■ **WORK TO BE COMPLETED**
Copy the records below exactly, omitting any pictures they contain.

##### SUPPLIED MATERIAL #####

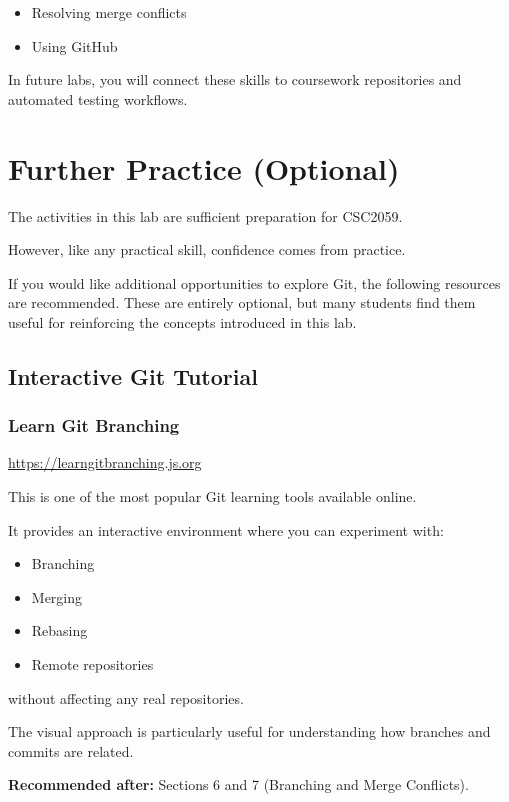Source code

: \documentclass{csc2059practical}
\begin{document}
\begin{wrapupbox}
\begin{itemize}
  \item Resolving merge conflicts
\end{itemize}

\begin{itemize}
  \item Using GitHub
\end{itemize}

In future labs, you will connect these skills to coursework repositories and automated testing workflows.


\end{wrapupbox}
\section{Further Practice (Optional)}
The activities in this lab are sufficient preparation for CSC2059.

However, like any practical skill, confidence comes from practice.

If you would like additional opportunities to explore Git, the following resources are recommended. These are entirely optional, but many students find them useful for reinforcing the concepts introduced in this lab.

\subsection{Interactive Git Tutorial}
\subsubsection{Learn Git Branching}
\url{https://learngitbranching.js.org}

This is one of the most popular Git learning tools available online.

It provides an interactive environment where you can experiment with:

\begin{itemize}
  \item Branching
  \item Merging
  \item Rebasing
  \item Remote repositories
\end{itemize}
without affecting any real repositories.

The visual approach is particularly useful for understanding how branches and commits are related.

\textbf{Recommended after:} Sections 6 and 7 (Branching and Merge Conflicts).
\end{document}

#####

■ **EXERCISE RESPONSE**
Source code

: \documentclass{csc2059practical}
\begin{document}
\begin{wrapupbox}
\begin{itemize}
  \item Resolving merge conflicts
\end{itemize}

\begin{itemize}
  \item Using GitHub
\end{itemize}

In future labs, you will connect these skills to coursework repositories and automated testing workflows.


\end{wrapupbox}
\section{Further Practice (Optional)}
The activities in this lab are sufficient preparation for CSC2059.

However, like any practical skill, confidence comes from practice.

If you would like additional opportunities to explore Git, the following resources are recommended. These are entirely optional, but many students find them useful for reinforcing the concepts introduced in this lab.

\subsection{Interactive Git Tutorial}
\subsubsection{Learn Git Branching}
\url{https://learngitbranching.js.org}

This is one of the most popular Git learning tools available online.

It provides an interactive environment where you can experiment with:

\begin{itemize}
  \item Branching
  \item Merging
  \item Rebasing
  \item Remote repositories
\end{itemize}
without affecting any real repositories.

The visual approach is particularly useful for understanding how branches and commits are related.

\textbf{Recommended after:} Sections 6 and 7 (Branching and Merge Conflicts).
\end{document}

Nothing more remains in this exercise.